* TASK TO COMPLETE
Only the lines from the beginning of the material below through the line with "Fraud Detection: Model" should be retyped exactly, and pictures are to be skipped.

* INFORMATION PROVIDED
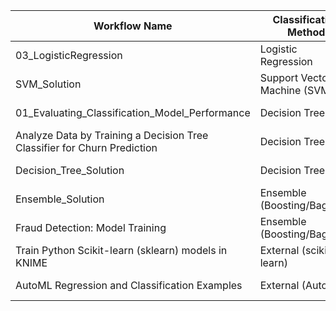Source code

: | Workflow Name                                                     | Classification Method              | Link                                                                 |
|-------------------------------------------------------------------|------------------------------------|----------------------------------------------------------------------|
| 03_LogisticRegression                                             | Logistic Regression                | [KNIME Hub](https://hub.knime.com/s/LWHdcrt_DFIepk0p)                |
| SVM_Solution                                                      | Support Vector Machine (SVM)       | [KNIME Hub](https://hub.knime.com/s/rnzxfDElze4t7RRd/most-recent)    |
| 01_Evaluating_Classification_Model_Performance                    | Decision Tree                      | [KNIME Hub](https://hub.knime.com/s/wWrebA_HNv4hHDDG/most-recent)    |
| Analyze Data by Training a Decision Tree Classifier for Churn Prediction | Decision Tree                      | [KNIME Hub](https://hub.knime.com/s/tqVpSXd1crC_Fes6/most-recent)    |
| Decision_Tree_Solution                                            | Decision Tree                      | [KNIME Hub](https://hub.knime.com/s/rH4ZHDIPVfpyJ7Y3/most-recent)    |
| Ensemble_Solution                                                 | Ensemble (Boosting/Bagging)        | [KNIME Hub](https://hub.knime.com/s/w2zdQ-7LW_suhNsi/most-recent)    |
| Fraud Detection: Model Training                                   | Ensemble (Boosting/Bagging)        | [KNIME Hub](https://hub.knime.com/s/gwBpbUtj0awOERjg/most-recent)    |
| Train Python Scikit-learn (sklearn) models in KNIME               | External (scikit-learn)            | [KNIME Hub](https://hub.knime.com/s/XODrB8IVRDJAhXAt/most-recent)    |
| AutoML Regression and Classification Examples                     | External (AutoML)                  | [KNIME Hub](https://hub.knime.com/s/ifIPg5Pr0hCk62GS/most-recent)    |

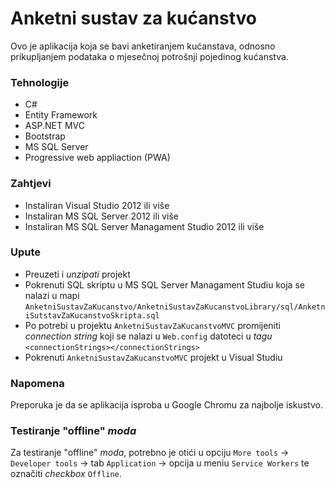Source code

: # Anketni sustav za kućanstvo
Ovo je aplikacija koja se bavi anketiranjem kućanstava, odnosno prikupljanjem podataka o mjesečnoj potrošnji pojedinog kućanstva.

### Tehnologije
* C#
* Entity Framework
* ASP.NET MVC
* Bootstrap
* MS SQL Server
* Progressive web appliaction (PWA)

### Zahtjevi
* Instaliran Visual Studio 2012 ili više
* Instaliran MS SQL Server 2012 ili više
* Instaliran MS SQL Server Managament Studio 2012 ili više

### Upute
* Preuzeti i *unzipati* projekt
* Pokrenuti SQL skriptu u MS SQL Server Managament Studiu koja se nalazi u mapi `AnketniSustavZaKucanstvo/AnketniSustavZaKucanstvoLibrary/sql/AnketniSutstavZaKucanstvoSkripta.sql`
* Po potrebi u projektu `AnketniSustavZaKucanstvoMVC` promijeniti *connection string* koji se nalazi u `Web.config` datoteci u *tagu* `<connectionStrings></connectionStrings>`
* Pokrenuti `AnketniSustavZaKucanstvoMVC` projekt u Visual Studiu

### Napomena
Preporuka je da se aplikacija isproba u Google Chromu za najbolje iskustvo.

### Testiranje "offline" *moda*
Za testiranje "offline" *moda*, potrebno je otići u opciju `More tools` -> `Developer tools` -> tab `Application` -> opcija u meniu `Service Workers` te označiti *checkbox* `Offline`.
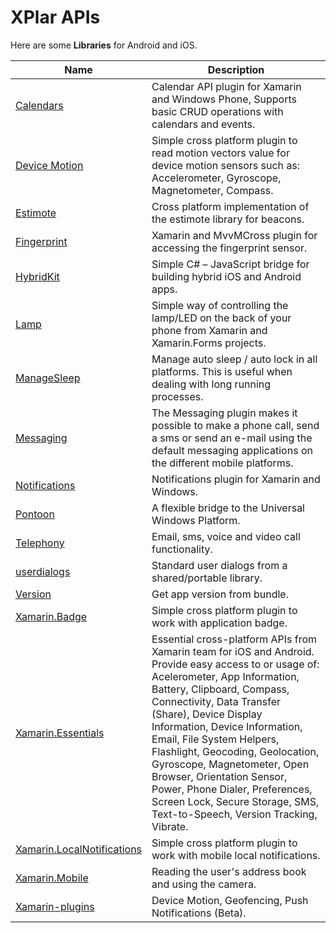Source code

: # XPlar APIs

Here are some **Libraries** for Android and iOS.

|  **Name**                     |  **Description**                                                                                                                                       |
|-------------------------------|--------------------------------------------------------------------------------------------------------------------------------------------------------|
| [Calendars](https://github.com/TheAlmightyBob/Calendars)                     | Calendar API plugin for Xamarin and Windows Phone, Supports basic CRUD operations with calendars and events.                                           |
| [Device Motion](https://github.com/rdelrosario/xamarin-plugins/tree/master/DeviceMotion)                 | Simple cross platform plugin to read motion vectors value for device motion sensors such as: Accelerometer, Gyroscope, Magnetometer, Compass.          |
| [Estimote](https://github.com/aritchie/estimotes-xplat)                      | Cross platform implementation of the estimote library for beacons.                                                                                     |
| [Fingerprint](https://github.com/smstuebe/xamarin-fingerprint)                   | Xamarin and MvvMCross plugin for accessing the fingerprint sensor.                                                                                     |
| [HybridKit](https://github.com/chkn/HybridKit)                     |Simple C# – JavaScript bridge for building hybrid iOS and Android apps.                                                                                 |
| [Lamp](https://github.com/kphillpotts/Xamarin.Plugins/tree/master/Lamp)                          | Simple way of controlling the lamp/LED on the back of your phone from Xamarin and Xamarin.Forms projects.                                              |
| [ManageSleep](https://github.com/molinch/Xam.Plugins.ManageSleep)                   | Manage auto sleep / auto lock in all platforms. This is useful when dealing with long running processes.                                               |
| [Messaging](https://github.com/cjlotz/Xamarin.Plugins)                     | The Messaging plugin makes it possible to make a phone call, send a sms or send an e-mail using the default messaging applications on the different mobile platforms.        |
| [Notifications](https://github.com/aritchie/notifications)                 | Notifications plugin for Xamarin and Windows.                                                                                                          |
| [Pontoon](https://github.com/inthehand/Pontoon)                       | A flexible bridge to the Universal Windows Platform.                                                                                                   |
| [Telephony](https://github.com/ghuntley/telephony)                     | Email, sms, voice and video call functionality.                                                                                                        |
| [userdialogs](https://github.com/aritchie/userdialogs)                   | Standard user dialogs from a shared/portable library.                                                                                                  |
| [Version](https://github.com/mtrinder/Xamarin.Plugins/tree/master/Version)                       | Get app version from bundle.                                                                                                                           |
| [Xamarin.Badge](https://github.com/B1naryStudio/Xamarin.Badge)                 | Simple cross platform plugin to work with application badge.                                                                                           |
| [Xamarin.Essentials](https://github.com/xamarin/Essentials) | Essential cross-platform APIs from Xamarin team for iOS and Android. Provide easy access to or usage of: Acelerometer, App Information, Battery, Clipboard, Compass, Connectivity, Data Transfer (Share), Device Display Information, Device Information, Email, File System Helpers, Flashlight, Geocoding, Geolocation, Gyroscope, Magnetometer, Open Browser, Orientation Sensor, Power, Phone Dialer, Preferences, Screen Lock, Secure Storage, SMS, Text-to-Speech, Version Tracking, Vibrate.                    |
| [Xamarin.LocalNotifications](https://github.com/B1naryStudio/Xamarin.LocalNotifications)    | Simple cross platform plugin to work with mobile local notifications.                                                                                  |
| [Xamarin.Mobile](https://github.com/xamarin/Xamarin.Mobile)                | Reading the user's address book and using the camera.                                                                                                  |
| [Xamarin-plugins](https://github.com/domaven/xamarin-plugins)               | Device Motion, Geofencing, Push Notifications (Beta).                                                                                                  |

* ANSWER BOX
Source code

: | Workflow Name                                                     | Classification Method              | Link                                                                 |
|-------------------------------------------------------------------|------------------------------------|----------------------------------------------------------------------|
| 03_LogisticRegression                                             | Logistic Regression                | [KNIME Hub](https://hub.knime.com/s/LWHdcrt_DFIepk0p)                |
| SVM_Solution                                                      | Support Vector Machine (SVM)       | [KNIME Hub](https://hub.knime.com/s/rnzxfDElze4t7RRd/most-recent)    |
| 01_Evaluating_Classification_Model_Performance                    | Decision Tree                      | [KNIME Hub](https://hub.knime.com/s/wWrebA_HNv4hHDDG/most-recent)    |
| Analyze Data by Training a Decision Tree Classifier for Churn Prediction | Decision Tree                      | [KNIME Hub](https://hub.knime.com/s/tqVpSXd1crC_Fes6/most-recent)    |
| Decision_Tree_Solution                                            | Decision Tree                      | [KNIME Hub](https://hub.knime.com/s/rH4ZHDIPVfpyJ7Y3/most-recent)    |
| Ensemble_Solution                                                 | Ensemble (Boosting/Bagging)        | [KNIME Hub](https://hub.knime.com/s/w2zdQ-7LW_suhNsi/most-recent)    |
| Fraud Detection: Model Training                                   | Ensemble (Boosting/Bagging)        | [KNIME Hub](https://hub.knime.com/s/gwBpbUtj0awOERjg/most-recent)    |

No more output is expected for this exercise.